What you need to do:
Of the records that follow, copy only the lines from the line containing "<li><strong>Identificadores de secciones</strong>" to the line containing "Identificadores de las clases<br>", both included, exactly as written.
[Records to process Boundary: Start]
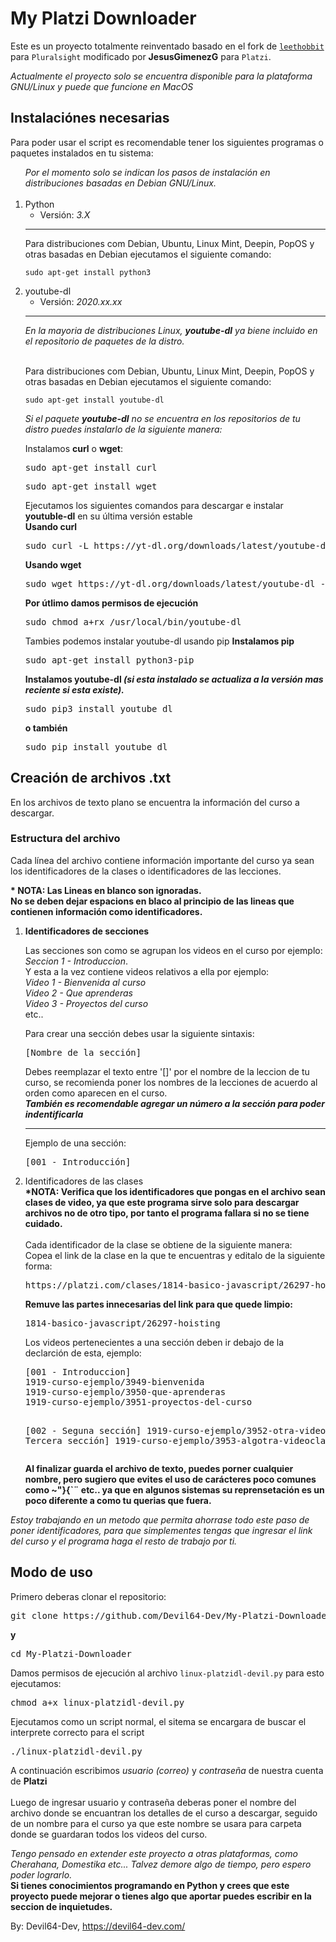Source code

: # My Platzi Downloader
Este es un proyecto totalmente reinventado basado en el fork de [`leethobbit`](https://github.com/leethobbit/pluradl.py) para `Pluralsight` modificado por <strong>JesusGimenezG</strong> para `Platzi`.

<i>Actualmente el proyecto solo se encuentra disponible para la plataforma GNU/Linux y puede que funcione en MacOS</i>

## Instalaciónes necesarias
Para poder usar el script es recomendable tener los siguientes programas o paquetes instalados en tu sistema:

<ol>
      <i>Por el momento solo se indican los pasos de instalación en distribuciones basadas en Debian GNU/Linux.</i><br><br>
      <li> 
            Python
            <ul><li>Versión: <i>3.X</i></li></ul>
            <hr>
            <p>
                  Para distribuciones com Debian, Ubuntu, Linux Mint, Deepin, PopOS y otras basadas en Debian ejecutamos el siguiente comando:<br>
                  <pre><code>sudo apt-get install python3</code></pre>
            </p>
      </li>
      <li>
            youtube-dl
            <ul><li>Versión: <i>2020.xx.xx</i></li></ul>
            <hr>
            <i>En la mayoria de distribuciones Linux, <strong>youtube-dl</strong> ya biene incluido en el repositorio de paquetes de la distro.</i><br><br>
            <p>
                  Para distribuciones com Debian, Ubuntu, Linux Mint, Deepin, PopOS y otras basadas en Debian ejecutamos el siguiente comando:<br>
                  <pre><code>sudo apt-get install youtube-dl</code></pre>
            </p>
            <i>Si el paquete <strong>youtube-dl</strong> no se encuentra en los repositorios de tu distro puedes instalarlo de la siguiente manera: </i>
            <p>
                  Instalamos <strong>curl</strong> o <strong>wget</strong>:
<pre>sudo apt-get install curl</pre>
<pre>sudo apt-get install wget</pre>
                  Ejecutamos los siguientes comandos para descargar e instalar <strong>youtuble-dl</strong> en su última versión estable
                  <br><strong>Usando curl</strong>
<pre>sudo curl -L https://yt-dl.org/downloads/latest/youtube-dl -o /usr/bin/youtube-dl</pre>
                  <strong>Usando wget</strong>
<pre>sudo wget https://yt-dl.org/downloads/latest/youtube-dl -O /usr/bin/youtube-dl</pre>
                  <strong>Por útlimo damos permisos de ejecución</strong>
<pre>sudo chmod a+rx /usr/local/bin/youtube-dl</pre>
            </p>
            Tambies podemos instalar youtube-dl usando pip
            <strong>Instalamos pip</strong>
<pre>sudo apt-get install python3-pip</pre>
            <strong>Instalamos youtube-dl <i>(si esta instalado se actualiza a la versión mas reciente si esta existe).</i></strong>
<pre>sudo pip3 install youtube_dl</pre>
            <strong>o también</strong>
<pre>sudo pip install youtube_dl</pre>
      </li>
</ol>

## Creación de archivos .txt
En los archivos de texto plano se encuentra la información del curso a descargar. 
### Estructura del archivo
Cada línea del archivo contiene información importante del curso ya sean los identificadores de la clases o identificadores de las lecciones.

<b>* NOTA: Las Lineas en blanco son ignoradas.<br>
      No se deben dejar espacions en blaco al principio de las lineas que contienen información como identificadores.</b>
<ol>
      <li><strong>Identificadores de secciones</strong>
            <p>
                  Las secciones son como se agrupan los videos en el curso por ejemplo:<br> <i>Seccion 1 - Introduccion</i>.<br>
                  Y esta a la vez contiene videos relativos a ella por ejemplo:<br> <i>Video 1 - Bienvenida al curso</i><br>
                  <i>Video 2 - Que aprenderas</i><br>
                  <i>Video 3 - Proyectos del curso</i><br>
                  etc..
            </p>
      </li>
      Para crear una sección debes usar la siguiente sintaxis:
<pre>[Nombre de la sección]</pre>
      Debes reemplazar el texto entre '[]' por el nombre de la leccion de tu curso, se recomienda poner los nombres de la lecciones de acuerdo al orden como aparecen en el curso.
      <br>
      <b><i>También es recomendable agregar un número a la sección para poder indentificarla</i></b>
      <br><hr>
      Ejemplo de una sección:<br>
<pre>[001 - Introducción]</pre>
      <li>
            Identificadores de las clases<br>
            <b>*NOTA: Verifica que los identificadores que pongas en el archivo sean clases de video, ya que este programa sirve solo para descargar archivos no de otro tipo, por tanto el programa fallara si no se tiene cuidado.</b><br><br>
            Cada identificador de la clase se obtiene de la siguiente manera:<br>
            Copea el link de la clase en la que te encuentras y editalo de la siguiente forma:<br>
<pre>https://platzi.com/clases/1814-basico-javascript/26297-hoisting/</pre>
<strong>Remuve las partes innecesarias del link para que quede limpio: </strong>
<pre>1814-basico-javascript/26297-hoisting</pre>
      </li>
      Los videos pertenecientes a una sección deben ir debajo de la declarción de esta, ejemplo:
<pre>[001 - Introduccion]
1919-curso-ejemplo/3949-bienvenida
1919-curso-ejemplo/3950-que-aprenderas
1919-curso-ejemplo/3951-proyectos-del-curso

[002 - Seguna sección]
1919-curso-ejemplo/3952-otra-videoclase
[003 - Tercera sección]
1919-curso-ejemplo/3953-algotra-videoclase
</pre>
<b>Al finalizar guarda el archivo de texto, puedes porner cualquier nombre, pero sugiero que evites el uso de carácteres poco comunes como ~"}{`¨ etc.. ya que en algunos sistemas su reprensetación es un poco diferente a como tu querias que fuera.</b>
</ol>

<i>Estoy trabajando en un metodo que permita ahorrase todo este paso de poner identificadores, para que simplementes tengas que ingresar el link del curso y el programa haga el resto de trabajo por ti.</i>
## Modo de uso
Primero deberas clonar el repositorio:
<pre>git clone https://github.com/Devil64-Dev/My-Platzi-Downloader.git</pre>
<strong>y</strong>
<pre>cd My-Platzi-Downloader</pre>
Damos permisos de ejecución al archivo `linux-platzidl-devil.py` para esto ejecutamos:
<pre>chmod a+x linux-platzidl-devil.py</pre>
Ejecutamos como un script normal, el sitema se encargara de buscar el interprete correcto para el script
<pre>./linux-platzidl-devil.py</pre>
A continuación escribimos <i>usuario (correo)</i> y <i>contraseña</i> de nuestra cuenta de <b>Platzi</b>
<br><br>
Luego de ingresar usuario y contraseña deberas poner el nombre del archivo donde se encuantran los detalles de el curso a descargar, seguido de un nombre para el curso ya que este nombre se usara para carpeta donde se guardaran todos los videos del curso.

<i>Tengo pensado en extender este proyecto a otras plataformas, como Cherahana, Domestika etc... Talvez demore algo de tiempo, pero espero poder lograrlo.</i><br>
<b>Si tienes conocimientos programando en Python y crees que este proyecto puede mejorar o tienes algo que aportar puedes escribir en la seccion de inquietudes.</b>

By: Devil64-Dev, https://devil64-dev.com/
[Records to process Boundary: End]
Exercise output:
      <li><strong>Identificadores de secciones</strong>
            <p>
                  Las secciones son como se agrupan los videos en el curso por ejemplo:<br> <i>Seccion 1 - Introduccion</i>.<br>
                  Y esta a la vez contiene videos relativos a ella por ejemplo:<br> <i>Video 1 - Bienvenida al curso</i><br>
                  <i>Video 2 - Que aprenderas</i><br>
                  <i>Video 3 - Proyectos del curso</i><br>
                  etc..
            </p>
      </li>
      Para crear una sección debes usar la siguiente sintaxis:
<pre>[Nombre de la sección]</pre>
      Debes reemplazar el texto entre '[]' por el nombre de la leccion de tu curso, se recomienda poner los nombres de la lecciones de acuerdo al orden como aparecen en el curso.
      <br>
      <b><i>También es recomendable agregar un número a la sección para poder indentificarla</i></b>
      <br><hr>
      Ejemplo de una sección:<br>
<pre>[001 - Introducción]</pre>
      <li>
            Identificadores de las clases<br>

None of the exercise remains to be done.